Effects of generalized and kidney specific Mrp2 (ABCC2) deficiency on renal elimination of PAH and morphine‐6‐glucuronide

To study the role of Mrp2 for renal organic anion elimination without high genetic background variability, Mrp2 deficient congenic Lewis rats (LEW) were bred. RBF, RPF and GFR were similar in Mrp2 deficient and control LEW. With the Mrp2 and Mrp4 substrate PAH infused at 2.8 and 5.6 mg/kg∗h, FE PAH was 6.9 ± 0.3 and 8.4 ± 0.5 in LEW vs. 9.3 ± 0.6 and 11.9 ± 0.5 in Mrp2 deficient LEW (p < 0.001).
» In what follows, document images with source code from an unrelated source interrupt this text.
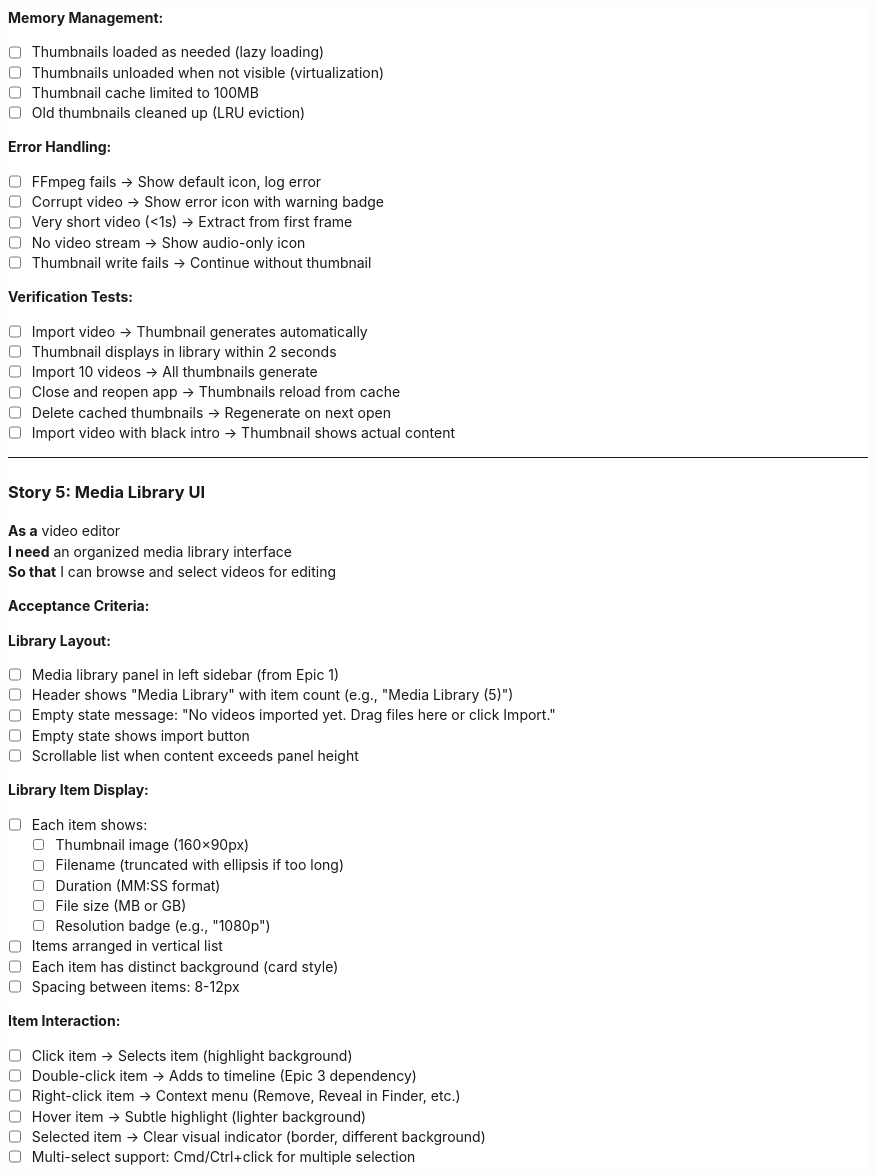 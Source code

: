 **Memory Management:**
- [ ] Thumbnails loaded as needed (lazy loading)
- [ ] Thumbnails unloaded when not visible (virtualization)
- [ ] Thumbnail cache limited to 100MB
- [ ] Old thumbnails cleaned up (LRU eviction)

**Error Handling:**
- [ ] FFmpeg fails → Show default icon, log error
- [ ] Corrupt video → Show error icon with warning badge
- [ ] Very short video (<1s) → Extract from first frame
- [ ] No video stream → Show audio-only icon
- [ ] Thumbnail write fails → Continue without thumbnail

**Verification Tests:**
- [ ] Import video → Thumbnail generates automatically
- [ ] Thumbnail displays in library within 2 seconds
- [ ] Import 10 videos → All thumbnails generate
- [ ] Close and reopen app → Thumbnails reload from cache
- [ ] Delete cached thumbnails → Regenerate on next open
- [ ] Import video with black intro → Thumbnail shows actual content

---

### Story 5: Media Library UI

**As a** video editor  
**I need** an organized media library interface  
**So that** I can browse and select videos for editing

**Acceptance Criteria:**

**Library Layout:**
- [ ] Media library panel in left sidebar (from Epic 1)
- [ ] Header shows "Media Library" with item count (e.g., "Media Library (5)")
- [ ] Empty state message: "No videos imported yet. Drag files here or click Import."
- [ ] Empty state shows import button
- [ ] Scrollable list when content exceeds panel height

**Library Item Display:**
- [ ] Each item shows:
  - [ ] Thumbnail image (160×90px)
  - [ ] Filename (truncated with ellipsis if too long)
  - [ ] Duration (MM:SS format)
  - [ ] File size (MB or GB)
  - [ ] Resolution badge (e.g., "1080p")
- [ ] Items arranged in vertical list
- [ ] Each item has distinct background (card style)
- [ ] Spacing between items: 8-12px

**Item Interaction:**
- [ ] Click item → Selects item (highlight background)
- [ ] Double-click item → Adds to timeline (Epic 3 dependency)
- [ ] Right-click item → Context menu (Remove, Reveal in Finder, etc.)
- [ ] Hover item → Subtle highlight (lighter background)
- [ ] Selected item → Clear visual indicator (border, different background)
- [ ] Multi-select support: Cmd/Ctrl+click for multiple selection
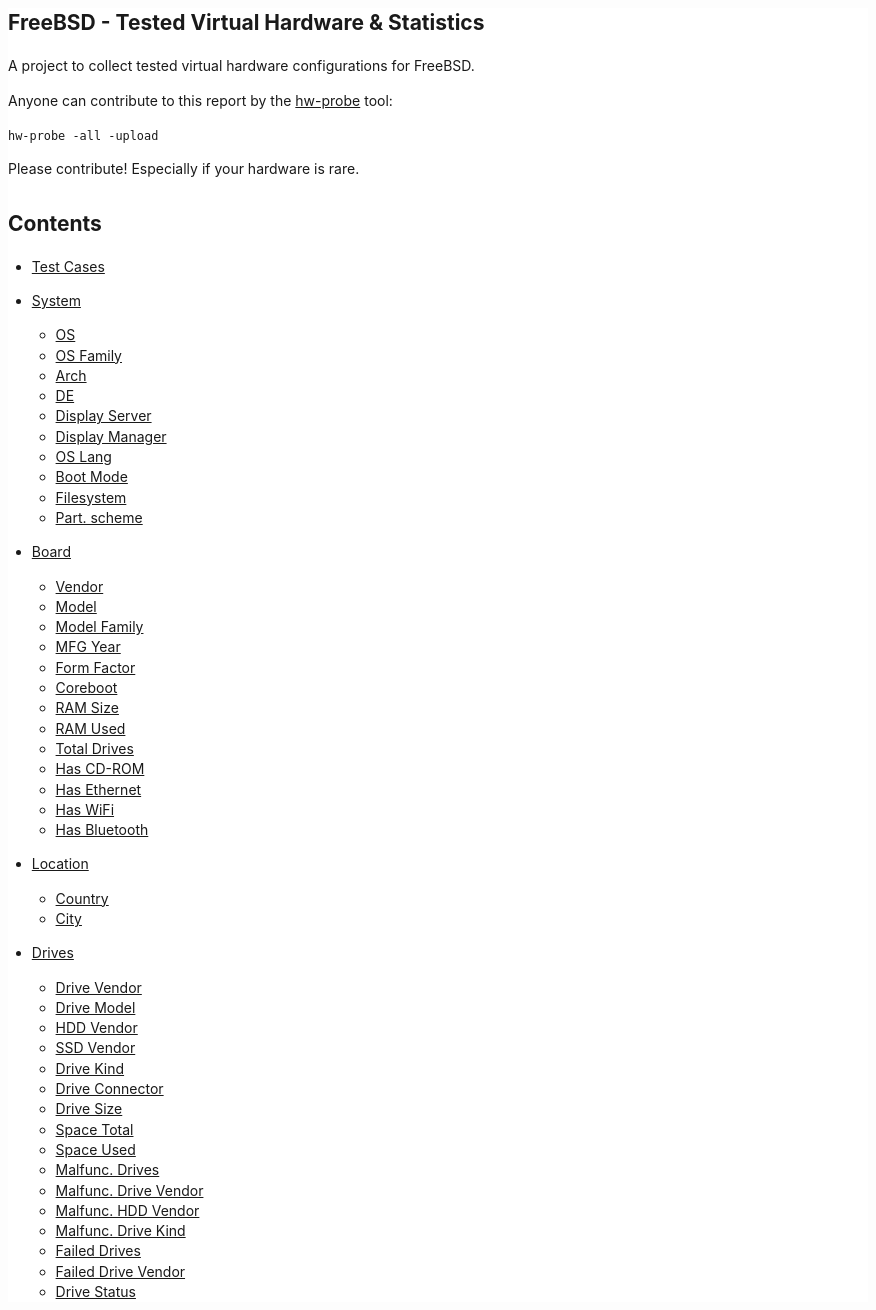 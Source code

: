 FreeBSD - Tested Virtual Hardware & Statistics
----------------------------------------------

A project to collect tested virtual hardware configurations for FreeBSD.

Anyone can contribute to this report by the [hw-probe](https://github.com/linuxhw/hw-probe/blob/master/INSTALL.BSD.md) tool:

    hw-probe -all -upload

Please contribute! Especially if your hardware is rare.

Contents
--------

* [ Test Cases ](#test-cases)

* [ System ](#system)
  - [ OS                       ](#os)
  - [ OS Family                ](#os-family)
  - [ Arch                     ](#arch)
  - [ DE                       ](#de)
  - [ Display Server           ](#display-server)
  - [ Display Manager          ](#display-manager)
  - [ OS Lang                  ](#os-lang)
  - [ Boot Mode                ](#boot-mode)
  - [ Filesystem               ](#filesystem)
  - [ Part. scheme             ](#part-scheme)

* [ Board ](#board)
  - [ Vendor                   ](#vendor)
  - [ Model                    ](#model)
  - [ Model Family             ](#model-family)
  - [ MFG Year                 ](#mfg-year)
  - [ Form Factor              ](#form-factor)
  - [ Coreboot                 ](#coreboot)
  - [ RAM Size                 ](#ram-size)
  - [ RAM Used                 ](#ram-used)
  - [ Total Drives             ](#total-drives)
  - [ Has CD-ROM               ](#has-cd-rom)
  - [ Has Ethernet             ](#has-ethernet)
  - [ Has WiFi                 ](#has-wifi)
  - [ Has Bluetooth            ](#has-bluetooth)

* [ Location ](#location)
  - [ Country                  ](#country)
  - [ City                     ](#city)

* [ Drives ](#drives)
  - [ Drive Vendor             ](#drive-vendor)
  - [ Drive Model              ](#drive-model)
  - [ HDD Vendor               ](#hdd-vendor)
  - [ SSD Vendor               ](#ssd-vendor)
  - [ Drive Kind               ](#drive-kind)
  - [ Drive Connector          ](#drive-connector)
  - [ Drive Size               ](#drive-size)
  - [ Space Total              ](#space-total)
  - [ Space Used               ](#space-used)
  - [ Malfunc. Drives          ](#malfunc-drives)
  - [ Malfunc. Drive Vendor    ](#malfunc-drive-vendor)
  - [ Malfunc. HDD Vendor      ](#malfunc-hdd-vendor)
  - [ Malfunc. Drive Kind      ](#malfunc-drive-kind)
  - [ Failed Drives            ](#failed-drives)
  - [ Failed Drive Vendor      ](#failed-drive-vendor)
  - [ Drive Status             ](#drive-status)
Western‐blot analysis revealed a fourfold higher renal cortical Mrp4 expression in Mrp2 deficient LEW than in controls. Mrp2 deficient LEW showed a hundredfold reduced biliary morphine‐6‐glucuronide (M6G) elimination indicating that M6G is a Mrp2 substrate. At the plasma concentrations tested, renal M6G elimination was similar in Mrp2 deficient and control LEW with FE M6G close to 1. To investigate kidney specific Mrp2 deficiency, kidneys were cross‐transplanted. FE PAH and FE M6G did not differ between animals with kidney specific Mrp2 deficiency and syngeneically transplanted controls. There was no difference in renal Mrp4 expression between Mrp2 deficient and intact kidney grafts. Renal cortical gene expression profiling revealed 9 more than twofold induced and 4 more than twofold reduced genes in Mrp2 negative grafts transplanted into normal LEW compared to syngeneically transplanted controls. We conclude that generalized but not kidney specific Mrp2 deficiency causes increased FE PAH that is at least in part due to induction of renal Mrp4. Kidney specific Mrp2 deficiency does not compromise renal elimination of PAH and M6G.